What to work on:
From the line containing "You are free" through the last line of the records, print every line exactly and nothing more.

Entries shown:
════════

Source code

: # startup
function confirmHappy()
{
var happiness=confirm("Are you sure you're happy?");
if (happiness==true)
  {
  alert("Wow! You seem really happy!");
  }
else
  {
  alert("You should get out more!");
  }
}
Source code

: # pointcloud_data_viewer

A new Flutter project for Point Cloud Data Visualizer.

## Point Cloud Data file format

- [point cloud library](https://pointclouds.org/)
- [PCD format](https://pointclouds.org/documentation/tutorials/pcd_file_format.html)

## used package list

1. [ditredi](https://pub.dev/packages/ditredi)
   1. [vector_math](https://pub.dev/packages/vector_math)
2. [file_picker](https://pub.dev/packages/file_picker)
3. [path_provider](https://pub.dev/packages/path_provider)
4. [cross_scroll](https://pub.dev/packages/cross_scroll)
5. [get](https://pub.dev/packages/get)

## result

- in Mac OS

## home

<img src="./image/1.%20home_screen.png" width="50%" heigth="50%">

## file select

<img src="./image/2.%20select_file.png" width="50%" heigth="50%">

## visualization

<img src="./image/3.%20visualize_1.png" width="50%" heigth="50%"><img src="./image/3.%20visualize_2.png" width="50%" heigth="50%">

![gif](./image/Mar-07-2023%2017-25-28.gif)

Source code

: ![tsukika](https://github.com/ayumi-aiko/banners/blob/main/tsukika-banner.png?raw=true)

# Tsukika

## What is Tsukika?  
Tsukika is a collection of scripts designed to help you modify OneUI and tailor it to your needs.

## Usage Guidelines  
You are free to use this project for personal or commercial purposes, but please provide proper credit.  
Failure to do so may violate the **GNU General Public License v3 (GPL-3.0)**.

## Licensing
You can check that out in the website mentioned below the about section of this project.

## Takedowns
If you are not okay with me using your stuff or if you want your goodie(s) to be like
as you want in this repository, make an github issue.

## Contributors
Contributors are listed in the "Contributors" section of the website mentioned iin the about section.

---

════════

Task response:
You are free to use this project for personal or commercial purposes, but please provide proper credit.  
Failure to do so may violate the **GNU General Public License v3 (GPL-3.0)**.

## Licensing
You can check that out in the website mentioned below the about section of this project.

## Takedowns
If you are not okay with me using your stuff or if you want your goodie(s) to be like
as you want in this repository, make an github issue.

## Contributors
Contributors are listed in the "Contributors" section of the website mentioned iin the about section.

---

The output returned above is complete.